Saturday, July 21, 2007

Sorting Through Feelings

I spent a goodly portion of this day with my mother.

Or rather, with her disease and what little is left of my mother. She repeats the same four conversations over and over, which is understandable, given the traits of Alzheimers. What is hard to take -- as it always was, in sickness or in health with Ma -- is that she cannot shut up. Any silence is for her a mandate to fill the quietude with her own voice.

As I was growing up, she could never understand why I would go to my room and spend hours there, or take off for the woods and spend the whole day puttering about the creek and the honeysuckle thickets. As a visiting adult, I would go to bed early or go sit out on the cool back porch by myself, and she couldn't understand that, either. Now she has given up on understanding anything, and a visit with her is a nonstop barrage of her trying to place blame on someone for Jan's illness, spouting angrily complete fantasies about how good Jan had it at home, how having close friends is not a good idea because they will always betray you, or warped tellings of family history of how everyone wronged her all her life.

Today, sitting at her kitchen table, listening to her rattle on and on, I began to wonder if I had actually neglected my duty to the world by refusing to fight with her when I was young.
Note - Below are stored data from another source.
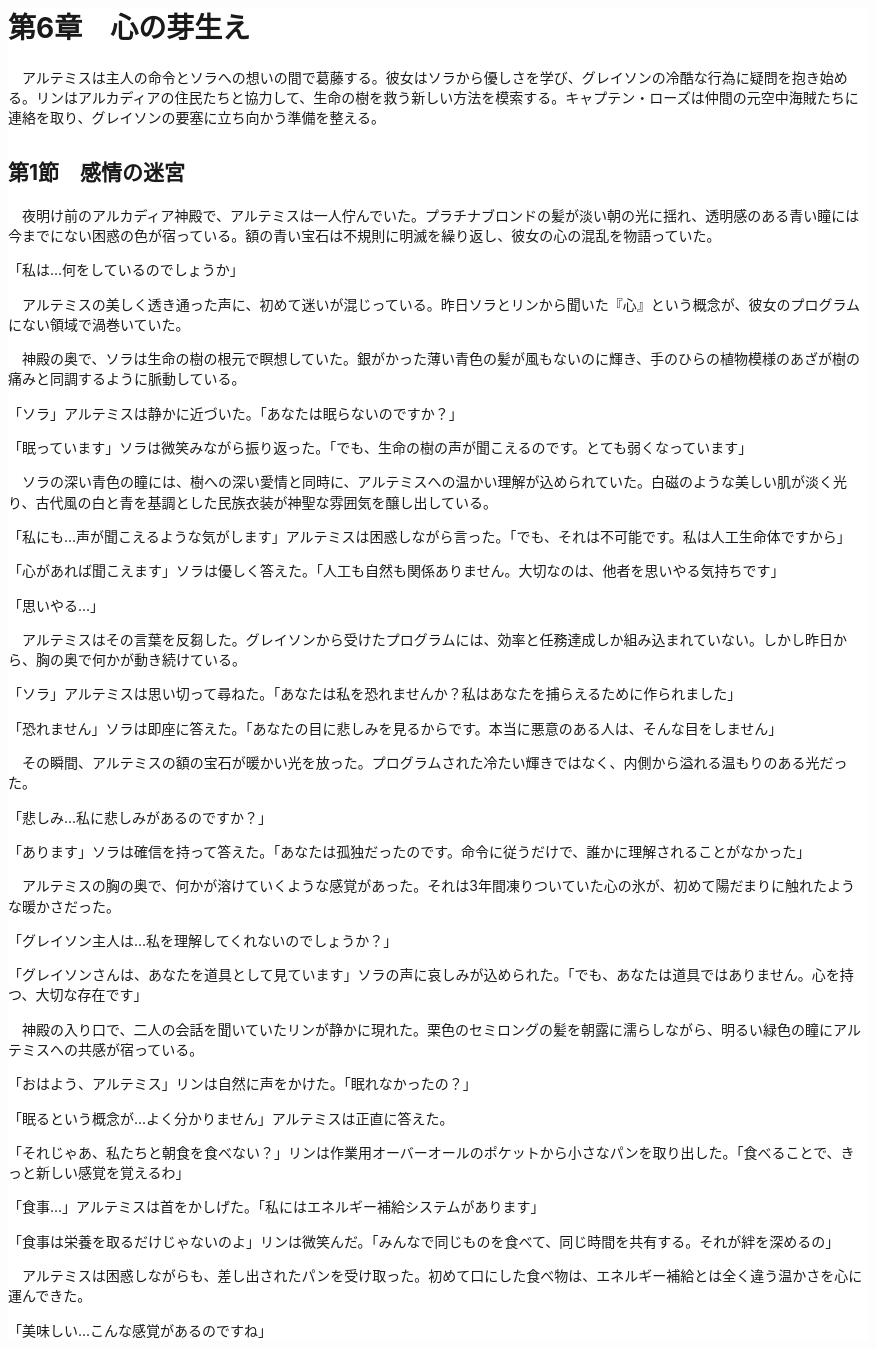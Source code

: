# 第6章　心の芽生え

　アルテミスは主人の命令とソラへの想いの間で葛藤する。彼女はソラから優しさを学び、グレイソンの冷酷な行為に疑問を抱き始める。リンはアルカディアの住民たちと協力して、生命の樹を救う新しい方法を模索する。キャプテン・ローズは仲間の元空中海賊たちに連絡を取り、グレイソンの要塞に立ち向かう準備を整える。

## 第1節　感情の迷宮

　夜明け前のアルカディア神殿で、アルテミスは一人佇んでいた。プラチナブロンドの髪が淡い朝の光に揺れ、透明感のある青い瞳には今までにない困惑の色が宿っている。額の青い宝石は不規則に明滅を繰り返し、彼女の心の混乱を物語っていた。

「私は...何をしているのでしょうか」

　アルテミスの美しく透き通った声に、初めて迷いが混じっている。昨日ソラとリンから聞いた『心』という概念が、彼女のプログラムにない領域で渦巻いていた。

　神殿の奥で、ソラは生命の樹の根元で瞑想していた。銀がかった薄い青色の髪が風もないのに輝き、手のひらの植物模様のあざが樹の痛みと同調するように脈動している。

「ソラ」アルテミスは静かに近づいた。「あなたは眠らないのですか？」

「眠っています」ソラは微笑みながら振り返った。「でも、生命の樹の声が聞こえるのです。とても弱くなっています」

　ソラの深い青色の瞳には、樹への深い愛情と同時に、アルテミスへの温かい理解が込められていた。白磁のような美しい肌が淡く光り、古代風の白と青を基調とした民族衣装が神聖な雰囲気を醸し出している。

「私にも...声が聞こえるような気がします」アルテミスは困惑しながら言った。「でも、それは不可能です。私は人工生命体ですから」

「心があれば聞こえます」ソラは優しく答えた。「人工も自然も関係ありません。大切なのは、他者を思いやる気持ちです」

「思いやる...」

　アルテミスはその言葉を反芻した。グレイソンから受けたプログラムには、効率と任務達成しか組み込まれていない。しかし昨日から、胸の奥で何かが動き続けている。

「ソラ」アルテミスは思い切って尋ねた。「あなたは私を恐れませんか？私はあなたを捕らえるために作られました」

「恐れません」ソラは即座に答えた。「あなたの目に悲しみを見るからです。本当に悪意のある人は、そんな目をしません」

　その瞬間、アルテミスの額の宝石が暖かい光を放った。プログラムされた冷たい輝きではなく、内側から溢れる温もりのある光だった。

「悲しみ...私に悲しみがあるのですか？」

「あります」ソラは確信を持って答えた。「あなたは孤独だったのです。命令に従うだけで、誰かに理解されることがなかった」

　アルテミスの胸の奥で、何かが溶けていくような感覚があった。それは3年間凍りついていた心の氷が、初めて陽だまりに触れたような暖かさだった。

「グレイソン主人は...私を理解してくれないのでしょうか？」

「グレイソンさんは、あなたを道具として見ています」ソラの声に哀しみが込められた。「でも、あなたは道具ではありません。心を持つ、大切な存在です」

　神殿の入り口で、二人の会話を聞いていたリンが静かに現れた。栗色のセミロングの髪を朝露に濡らしながら、明るい緑色の瞳にアルテミスへの共感が宿っている。

「おはよう、アルテミス」リンは自然に声をかけた。「眠れなかったの？」

「眠るという概念が...よく分かりません」アルテミスは正直に答えた。

「それじゃあ、私たちと朝食を食べない？」リンは作業用オーバーオールのポケットから小さなパンを取り出した。「食べることで、きっと新しい感覚を覚えるわ」

「食事...」アルテミスは首をかしげた。「私にはエネルギー補給システムがあります」

「食事は栄養を取るだけじゃないのよ」リンは微笑んだ。「みんなで同じものを食べて、同じ時間を共有する。それが絆を深めるの」

　アルテミスは困惑しながらも、差し出されたパンを受け取った。初めて口にした食べ物は、エネルギー補給とは全く違う温かさを心に運んできた。

「美味しい...こんな感覚があるのですね」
It took her a full hour and a half to eat a small McDonald's cheeseburger, because she could not shut up long enough to swallow. An hour and a half of the same diatribes, over and over, her mouth half-full of chewed food. I knew that the disease has taken her over, and the simulacrum across from me is not really the person I knew from my birth, but I really wondered if things would be different now if I had stopped hiding from her wrath as a teen and gone head-to-head with her, screaming, "Shut up! Shut up! Shut up! All you do is yap constantly about yourself! You can't shut up for one damn day, or one damn hour unless you're using silence to punish someone! Stop thinking about yourself and shut up and listen to someone else -- or just shut up and let the world rest in quiet for one damn minute!!!!"

Well, I probably would have ended up in a girls' school in Cresson, PA for the outburst, but I still wonder: if I had "taught" her that her self-centered constant rattle was unacceptable 40 years ago, might she not have learned to be still, and so be less of a nightmare for all and sundry now? 'Cause sure as shit, more people than me are being driven batty by her endless filibuster of fantasied wrongs now.

I don't know. I can't go back and change the past. But for the first time in my life, I can see a good reason for interpersonal conflicts. Maybe it's not a good idea to pussyfoot around and not tell people what their faults can do to others.

Visiting Jan in the hospital today, I read her two articles from National Geographic Magazine. She was alert (though unspeaking) through an article about the "Iceman" archeological find; the article on "Swarm Theory" only held her interest about halfway through. I could understand that -- she was awake almost all night resisting attempts to have an oxygen feed mask on her face. She was tired out.

The aversion to the oxygen feed mask I could also understand. I can't even accustom myself to a snorkeling mask. Drives me into a state of near panic. Maybe it's genetic. Okay, let's blame Mom.